▸ **Exercise**
Search the records for the word "access" and copy each line in which it appears.

▸ **Dataset records**
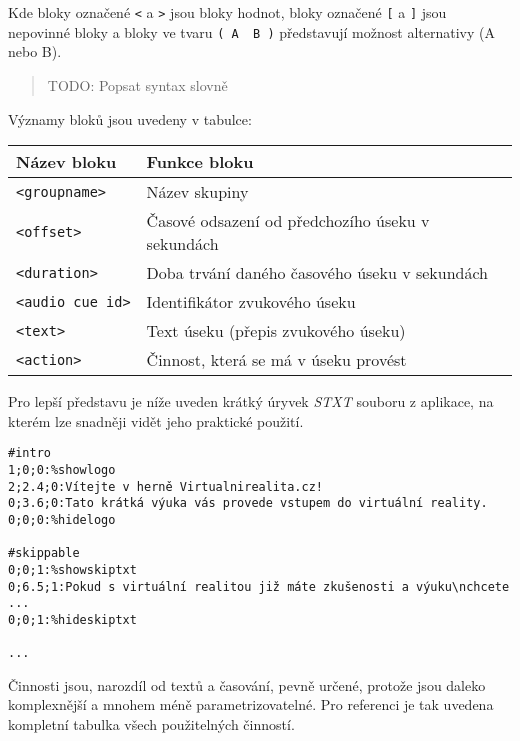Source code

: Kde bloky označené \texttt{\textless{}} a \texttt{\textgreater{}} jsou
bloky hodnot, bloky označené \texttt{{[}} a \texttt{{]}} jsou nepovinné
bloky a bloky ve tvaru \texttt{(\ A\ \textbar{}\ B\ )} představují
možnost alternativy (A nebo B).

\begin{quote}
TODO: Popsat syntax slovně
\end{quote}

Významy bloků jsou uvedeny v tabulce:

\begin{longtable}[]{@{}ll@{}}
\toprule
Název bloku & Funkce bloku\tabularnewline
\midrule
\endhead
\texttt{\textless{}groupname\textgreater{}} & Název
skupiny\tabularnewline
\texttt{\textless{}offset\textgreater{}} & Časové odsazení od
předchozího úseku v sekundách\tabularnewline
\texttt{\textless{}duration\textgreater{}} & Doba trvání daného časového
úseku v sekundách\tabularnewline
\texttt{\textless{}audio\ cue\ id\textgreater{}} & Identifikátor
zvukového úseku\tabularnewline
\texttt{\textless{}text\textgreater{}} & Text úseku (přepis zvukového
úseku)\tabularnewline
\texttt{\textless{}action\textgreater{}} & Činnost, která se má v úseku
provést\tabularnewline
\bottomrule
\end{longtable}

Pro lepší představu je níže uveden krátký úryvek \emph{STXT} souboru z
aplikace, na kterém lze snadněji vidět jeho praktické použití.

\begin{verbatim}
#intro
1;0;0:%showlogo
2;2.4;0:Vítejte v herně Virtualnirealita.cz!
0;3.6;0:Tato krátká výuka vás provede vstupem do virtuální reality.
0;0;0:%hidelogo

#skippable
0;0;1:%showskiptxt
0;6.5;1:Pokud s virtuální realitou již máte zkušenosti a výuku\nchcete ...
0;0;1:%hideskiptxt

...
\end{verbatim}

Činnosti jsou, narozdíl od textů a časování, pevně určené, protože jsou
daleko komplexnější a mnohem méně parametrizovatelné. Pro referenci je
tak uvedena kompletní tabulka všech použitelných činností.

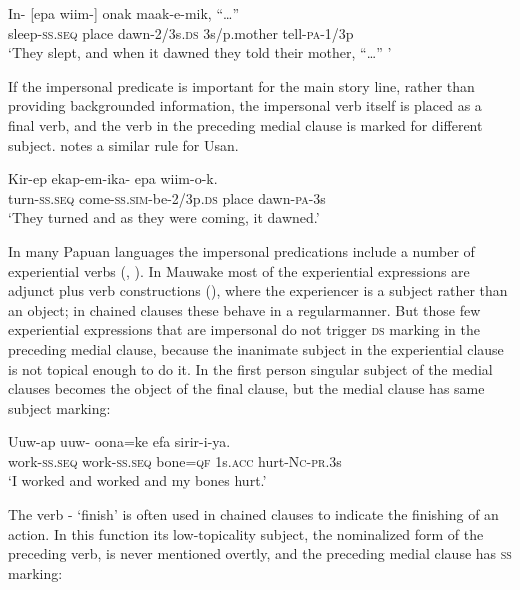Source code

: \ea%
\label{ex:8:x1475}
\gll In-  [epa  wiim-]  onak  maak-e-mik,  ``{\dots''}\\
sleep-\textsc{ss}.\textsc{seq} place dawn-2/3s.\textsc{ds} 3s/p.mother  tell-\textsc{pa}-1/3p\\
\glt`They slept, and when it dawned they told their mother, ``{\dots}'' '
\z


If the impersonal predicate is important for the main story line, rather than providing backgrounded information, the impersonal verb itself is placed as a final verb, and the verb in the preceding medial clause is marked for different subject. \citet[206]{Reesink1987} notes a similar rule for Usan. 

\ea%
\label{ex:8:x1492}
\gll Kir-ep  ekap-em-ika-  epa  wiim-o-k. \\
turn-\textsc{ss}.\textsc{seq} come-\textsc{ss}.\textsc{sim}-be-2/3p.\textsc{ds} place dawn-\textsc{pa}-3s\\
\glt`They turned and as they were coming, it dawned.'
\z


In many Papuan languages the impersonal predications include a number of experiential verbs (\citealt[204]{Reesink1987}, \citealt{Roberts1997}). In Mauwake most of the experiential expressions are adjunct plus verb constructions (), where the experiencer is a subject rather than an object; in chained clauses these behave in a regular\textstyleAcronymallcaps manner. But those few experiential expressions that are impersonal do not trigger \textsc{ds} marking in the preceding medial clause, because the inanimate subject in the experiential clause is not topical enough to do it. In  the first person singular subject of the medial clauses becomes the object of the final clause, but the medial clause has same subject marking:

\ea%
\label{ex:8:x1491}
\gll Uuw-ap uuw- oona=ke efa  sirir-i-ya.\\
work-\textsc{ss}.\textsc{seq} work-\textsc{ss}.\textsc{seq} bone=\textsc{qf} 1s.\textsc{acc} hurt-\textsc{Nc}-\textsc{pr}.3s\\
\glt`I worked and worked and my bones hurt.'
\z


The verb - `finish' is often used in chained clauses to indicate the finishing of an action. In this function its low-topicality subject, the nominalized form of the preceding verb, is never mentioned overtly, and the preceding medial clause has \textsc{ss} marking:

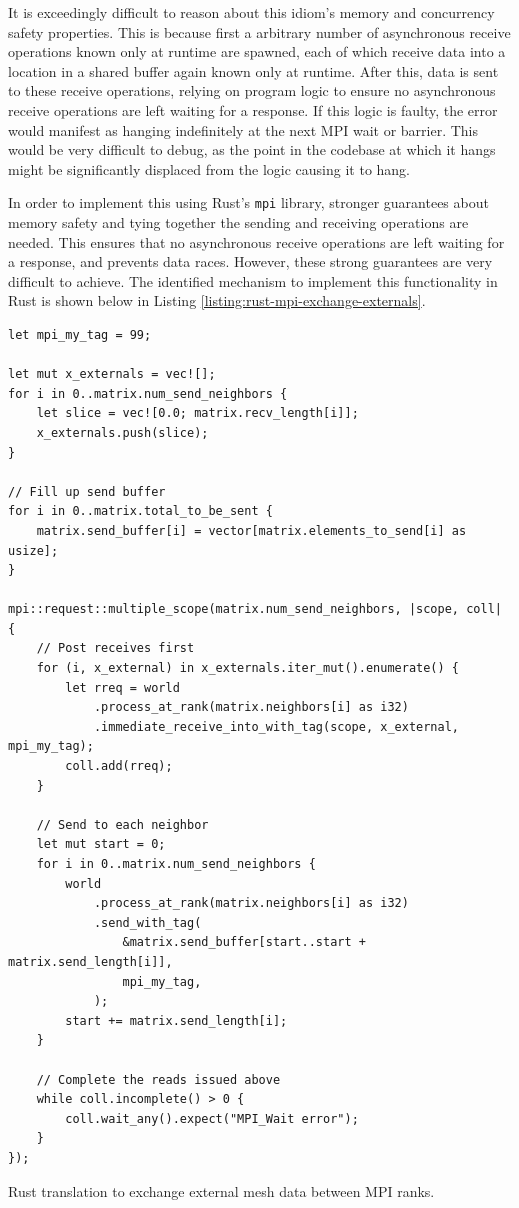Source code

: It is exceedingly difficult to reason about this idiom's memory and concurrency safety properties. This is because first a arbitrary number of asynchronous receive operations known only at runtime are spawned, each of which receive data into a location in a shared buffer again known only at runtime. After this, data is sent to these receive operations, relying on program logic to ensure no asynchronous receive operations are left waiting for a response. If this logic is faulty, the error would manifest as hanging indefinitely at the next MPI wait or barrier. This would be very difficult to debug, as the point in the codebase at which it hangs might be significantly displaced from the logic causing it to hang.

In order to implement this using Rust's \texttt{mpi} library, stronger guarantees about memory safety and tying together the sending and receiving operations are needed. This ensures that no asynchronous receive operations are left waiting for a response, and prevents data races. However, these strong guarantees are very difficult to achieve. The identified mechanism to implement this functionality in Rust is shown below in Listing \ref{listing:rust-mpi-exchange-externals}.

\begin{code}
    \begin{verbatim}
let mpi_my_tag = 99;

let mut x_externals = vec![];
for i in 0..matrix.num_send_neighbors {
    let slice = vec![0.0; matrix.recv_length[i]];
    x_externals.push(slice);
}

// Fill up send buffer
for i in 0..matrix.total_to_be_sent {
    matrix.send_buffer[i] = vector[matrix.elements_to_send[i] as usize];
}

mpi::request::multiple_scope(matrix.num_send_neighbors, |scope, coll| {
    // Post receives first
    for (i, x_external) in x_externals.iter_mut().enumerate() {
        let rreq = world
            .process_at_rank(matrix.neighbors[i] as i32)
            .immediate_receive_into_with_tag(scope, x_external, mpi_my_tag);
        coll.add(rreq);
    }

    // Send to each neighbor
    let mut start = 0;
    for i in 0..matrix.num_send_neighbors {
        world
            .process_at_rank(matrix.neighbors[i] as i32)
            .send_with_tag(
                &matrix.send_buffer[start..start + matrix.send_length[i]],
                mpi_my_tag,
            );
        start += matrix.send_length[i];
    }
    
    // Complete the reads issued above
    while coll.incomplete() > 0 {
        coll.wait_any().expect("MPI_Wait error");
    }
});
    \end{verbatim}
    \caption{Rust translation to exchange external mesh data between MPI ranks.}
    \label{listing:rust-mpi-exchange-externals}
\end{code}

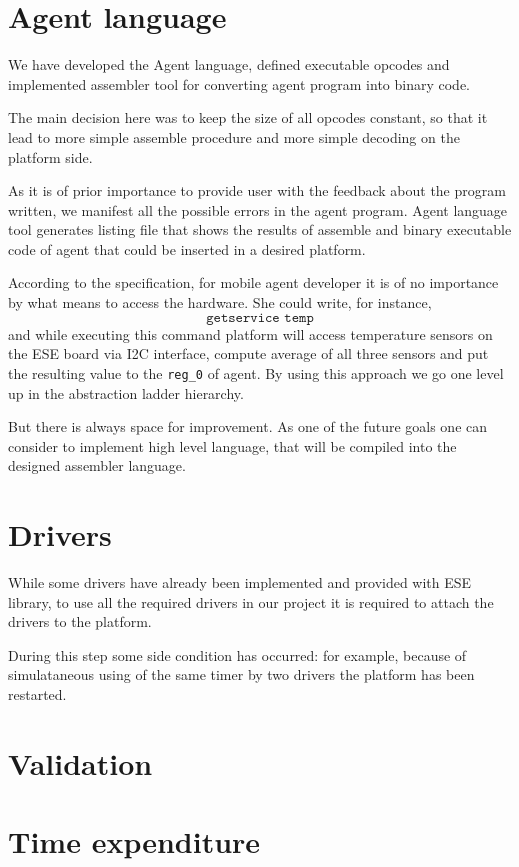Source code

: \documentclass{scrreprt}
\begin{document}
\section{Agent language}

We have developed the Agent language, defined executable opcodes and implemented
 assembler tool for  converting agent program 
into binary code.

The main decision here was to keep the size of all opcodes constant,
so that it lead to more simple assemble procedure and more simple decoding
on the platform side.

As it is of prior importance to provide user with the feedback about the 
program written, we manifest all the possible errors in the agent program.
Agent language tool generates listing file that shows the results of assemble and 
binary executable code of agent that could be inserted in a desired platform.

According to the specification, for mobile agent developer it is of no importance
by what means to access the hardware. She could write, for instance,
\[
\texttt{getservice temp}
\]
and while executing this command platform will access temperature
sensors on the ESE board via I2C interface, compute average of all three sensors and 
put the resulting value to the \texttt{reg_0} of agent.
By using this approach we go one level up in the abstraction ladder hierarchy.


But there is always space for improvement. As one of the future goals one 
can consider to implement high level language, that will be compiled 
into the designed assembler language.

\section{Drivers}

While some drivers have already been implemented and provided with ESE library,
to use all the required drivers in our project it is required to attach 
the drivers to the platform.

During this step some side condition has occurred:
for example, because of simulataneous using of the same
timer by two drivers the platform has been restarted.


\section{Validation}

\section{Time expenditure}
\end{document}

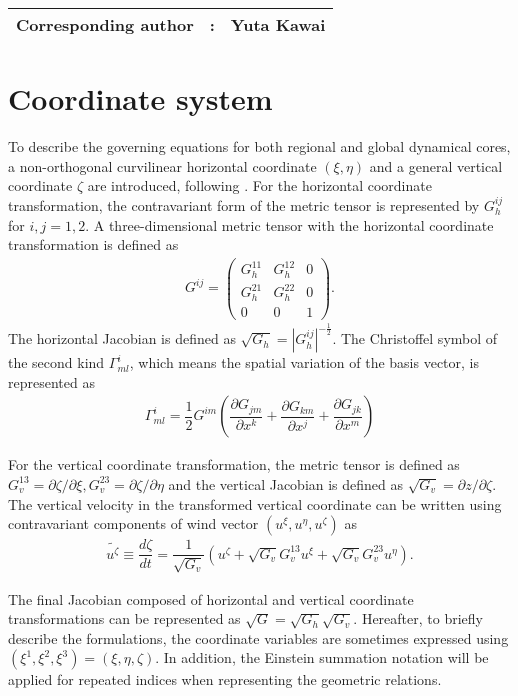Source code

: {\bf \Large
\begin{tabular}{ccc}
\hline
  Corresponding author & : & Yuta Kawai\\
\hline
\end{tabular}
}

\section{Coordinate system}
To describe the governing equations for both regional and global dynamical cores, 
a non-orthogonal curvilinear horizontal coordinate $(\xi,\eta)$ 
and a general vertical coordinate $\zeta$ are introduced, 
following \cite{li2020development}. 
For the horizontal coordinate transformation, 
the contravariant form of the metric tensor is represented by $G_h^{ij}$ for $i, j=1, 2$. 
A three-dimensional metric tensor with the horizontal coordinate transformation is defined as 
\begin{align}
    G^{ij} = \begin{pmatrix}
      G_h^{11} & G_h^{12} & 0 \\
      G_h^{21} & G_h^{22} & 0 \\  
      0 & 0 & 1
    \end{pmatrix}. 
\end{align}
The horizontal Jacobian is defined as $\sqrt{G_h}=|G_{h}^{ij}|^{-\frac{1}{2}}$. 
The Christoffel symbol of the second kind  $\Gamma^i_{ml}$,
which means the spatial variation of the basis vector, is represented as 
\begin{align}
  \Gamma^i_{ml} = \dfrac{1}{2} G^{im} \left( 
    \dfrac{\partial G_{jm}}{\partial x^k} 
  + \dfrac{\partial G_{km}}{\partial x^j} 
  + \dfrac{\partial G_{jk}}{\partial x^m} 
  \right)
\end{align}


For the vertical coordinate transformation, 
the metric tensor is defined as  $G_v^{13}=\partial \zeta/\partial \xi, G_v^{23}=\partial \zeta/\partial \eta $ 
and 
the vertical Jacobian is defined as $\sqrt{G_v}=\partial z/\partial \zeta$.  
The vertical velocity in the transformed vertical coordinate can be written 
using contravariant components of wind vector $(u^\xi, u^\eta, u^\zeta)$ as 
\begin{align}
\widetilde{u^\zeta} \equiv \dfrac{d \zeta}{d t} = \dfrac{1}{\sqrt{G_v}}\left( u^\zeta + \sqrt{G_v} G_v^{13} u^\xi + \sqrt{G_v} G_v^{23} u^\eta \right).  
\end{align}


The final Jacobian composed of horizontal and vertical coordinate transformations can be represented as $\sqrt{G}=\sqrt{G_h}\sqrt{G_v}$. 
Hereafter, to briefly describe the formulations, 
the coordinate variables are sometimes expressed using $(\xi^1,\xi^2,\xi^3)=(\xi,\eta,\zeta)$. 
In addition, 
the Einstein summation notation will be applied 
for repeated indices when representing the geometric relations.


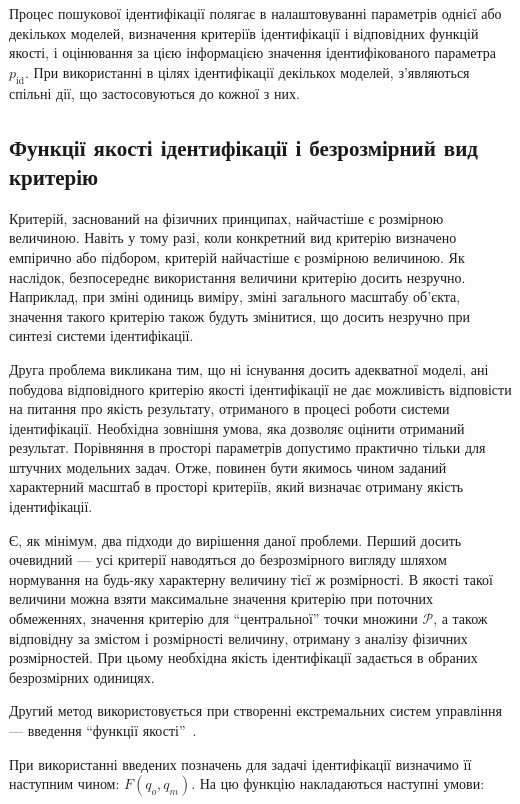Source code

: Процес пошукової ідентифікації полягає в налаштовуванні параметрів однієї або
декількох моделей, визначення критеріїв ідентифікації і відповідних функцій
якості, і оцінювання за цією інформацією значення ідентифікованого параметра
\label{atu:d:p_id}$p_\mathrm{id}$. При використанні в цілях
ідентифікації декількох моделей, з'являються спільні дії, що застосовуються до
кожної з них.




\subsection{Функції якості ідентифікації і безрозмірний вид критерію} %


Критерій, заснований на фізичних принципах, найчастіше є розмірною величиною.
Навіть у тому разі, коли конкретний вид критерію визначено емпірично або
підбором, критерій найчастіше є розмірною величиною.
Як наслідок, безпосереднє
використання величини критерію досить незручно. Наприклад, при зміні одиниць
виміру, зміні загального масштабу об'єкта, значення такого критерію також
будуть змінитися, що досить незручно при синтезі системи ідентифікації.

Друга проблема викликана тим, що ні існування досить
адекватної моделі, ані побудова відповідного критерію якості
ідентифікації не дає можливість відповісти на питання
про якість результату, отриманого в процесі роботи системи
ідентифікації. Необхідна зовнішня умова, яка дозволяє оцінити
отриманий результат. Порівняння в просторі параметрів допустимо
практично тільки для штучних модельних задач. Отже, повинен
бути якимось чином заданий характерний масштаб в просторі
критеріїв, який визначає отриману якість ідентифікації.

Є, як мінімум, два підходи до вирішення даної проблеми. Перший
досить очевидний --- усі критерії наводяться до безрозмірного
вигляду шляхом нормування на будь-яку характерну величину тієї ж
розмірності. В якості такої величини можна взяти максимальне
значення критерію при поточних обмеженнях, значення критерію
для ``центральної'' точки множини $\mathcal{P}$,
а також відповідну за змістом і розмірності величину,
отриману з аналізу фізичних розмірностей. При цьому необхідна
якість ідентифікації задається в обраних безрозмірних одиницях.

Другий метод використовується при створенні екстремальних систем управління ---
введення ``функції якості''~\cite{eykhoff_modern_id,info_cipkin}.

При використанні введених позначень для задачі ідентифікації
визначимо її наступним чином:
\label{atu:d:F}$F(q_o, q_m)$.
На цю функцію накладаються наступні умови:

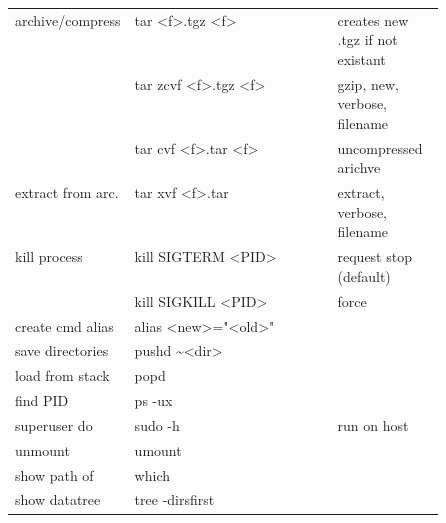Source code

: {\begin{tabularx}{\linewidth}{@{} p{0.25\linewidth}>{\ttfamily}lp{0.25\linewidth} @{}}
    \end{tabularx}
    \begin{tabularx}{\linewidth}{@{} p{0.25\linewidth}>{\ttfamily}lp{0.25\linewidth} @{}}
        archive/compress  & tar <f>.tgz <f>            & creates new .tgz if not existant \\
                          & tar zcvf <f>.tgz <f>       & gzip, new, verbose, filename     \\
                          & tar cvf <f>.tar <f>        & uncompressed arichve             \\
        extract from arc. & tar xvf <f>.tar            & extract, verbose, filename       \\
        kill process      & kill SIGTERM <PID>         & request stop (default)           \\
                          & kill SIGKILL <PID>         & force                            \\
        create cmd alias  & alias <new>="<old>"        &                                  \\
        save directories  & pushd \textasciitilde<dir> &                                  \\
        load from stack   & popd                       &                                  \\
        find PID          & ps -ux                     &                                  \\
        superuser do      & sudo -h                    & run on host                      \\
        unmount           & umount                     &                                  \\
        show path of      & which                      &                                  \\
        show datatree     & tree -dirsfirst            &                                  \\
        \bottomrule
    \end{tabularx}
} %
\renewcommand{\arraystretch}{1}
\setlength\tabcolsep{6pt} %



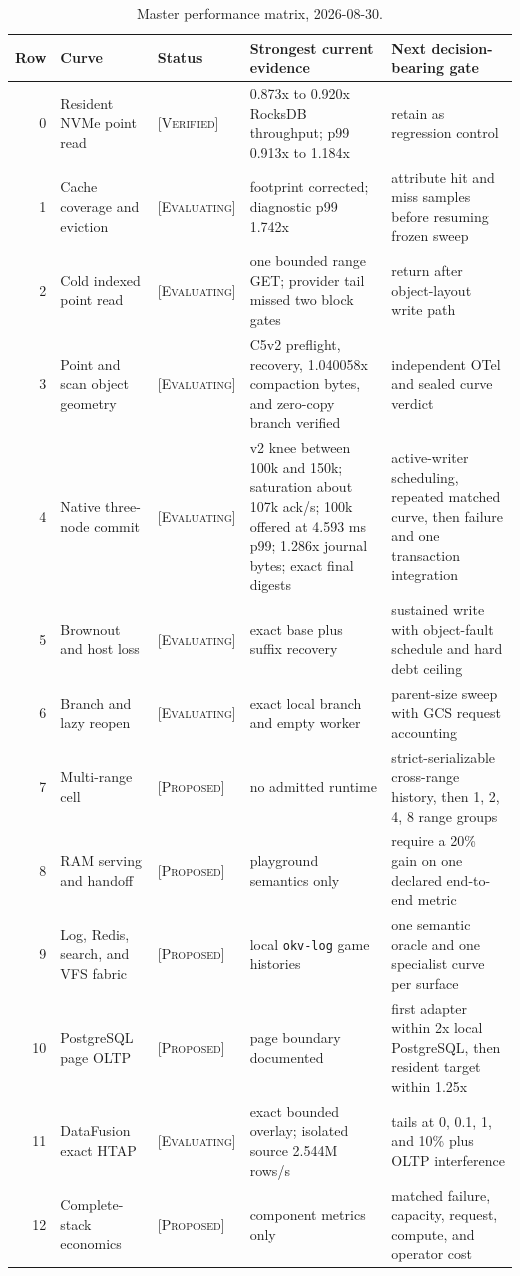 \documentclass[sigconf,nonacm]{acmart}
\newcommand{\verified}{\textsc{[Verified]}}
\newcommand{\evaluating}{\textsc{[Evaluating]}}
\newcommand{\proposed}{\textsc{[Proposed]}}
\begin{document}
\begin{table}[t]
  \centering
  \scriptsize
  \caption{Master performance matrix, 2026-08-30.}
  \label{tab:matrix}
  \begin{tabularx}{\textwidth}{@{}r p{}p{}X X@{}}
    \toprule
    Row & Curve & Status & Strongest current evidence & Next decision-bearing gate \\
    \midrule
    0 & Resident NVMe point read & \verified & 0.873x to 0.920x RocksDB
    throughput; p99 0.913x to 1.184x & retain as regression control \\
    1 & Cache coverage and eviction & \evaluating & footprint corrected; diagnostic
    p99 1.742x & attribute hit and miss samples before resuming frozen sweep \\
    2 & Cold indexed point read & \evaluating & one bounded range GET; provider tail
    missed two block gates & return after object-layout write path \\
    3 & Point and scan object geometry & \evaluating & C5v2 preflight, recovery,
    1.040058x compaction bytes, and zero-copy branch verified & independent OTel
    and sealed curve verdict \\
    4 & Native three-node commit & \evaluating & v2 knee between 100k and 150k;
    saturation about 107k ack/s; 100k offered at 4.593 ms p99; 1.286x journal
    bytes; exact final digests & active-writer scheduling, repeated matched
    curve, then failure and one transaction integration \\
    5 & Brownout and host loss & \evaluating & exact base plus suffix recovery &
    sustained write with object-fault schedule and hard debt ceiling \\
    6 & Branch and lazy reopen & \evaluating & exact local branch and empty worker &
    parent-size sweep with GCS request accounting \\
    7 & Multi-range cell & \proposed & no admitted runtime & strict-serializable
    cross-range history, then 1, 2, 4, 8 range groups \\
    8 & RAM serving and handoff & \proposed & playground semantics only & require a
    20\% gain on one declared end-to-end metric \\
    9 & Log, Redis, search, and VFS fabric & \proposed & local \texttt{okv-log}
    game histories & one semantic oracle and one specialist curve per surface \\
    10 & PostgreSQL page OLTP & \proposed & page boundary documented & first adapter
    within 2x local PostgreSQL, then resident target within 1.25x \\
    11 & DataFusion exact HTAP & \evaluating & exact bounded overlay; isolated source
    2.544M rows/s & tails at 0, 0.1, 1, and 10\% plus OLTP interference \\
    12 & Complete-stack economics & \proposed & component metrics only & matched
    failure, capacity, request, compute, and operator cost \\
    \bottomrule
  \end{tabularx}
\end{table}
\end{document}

▸ **Task answer**
by what means to access the hardware. She could write, for instance,
and while executing this command platform will access temperature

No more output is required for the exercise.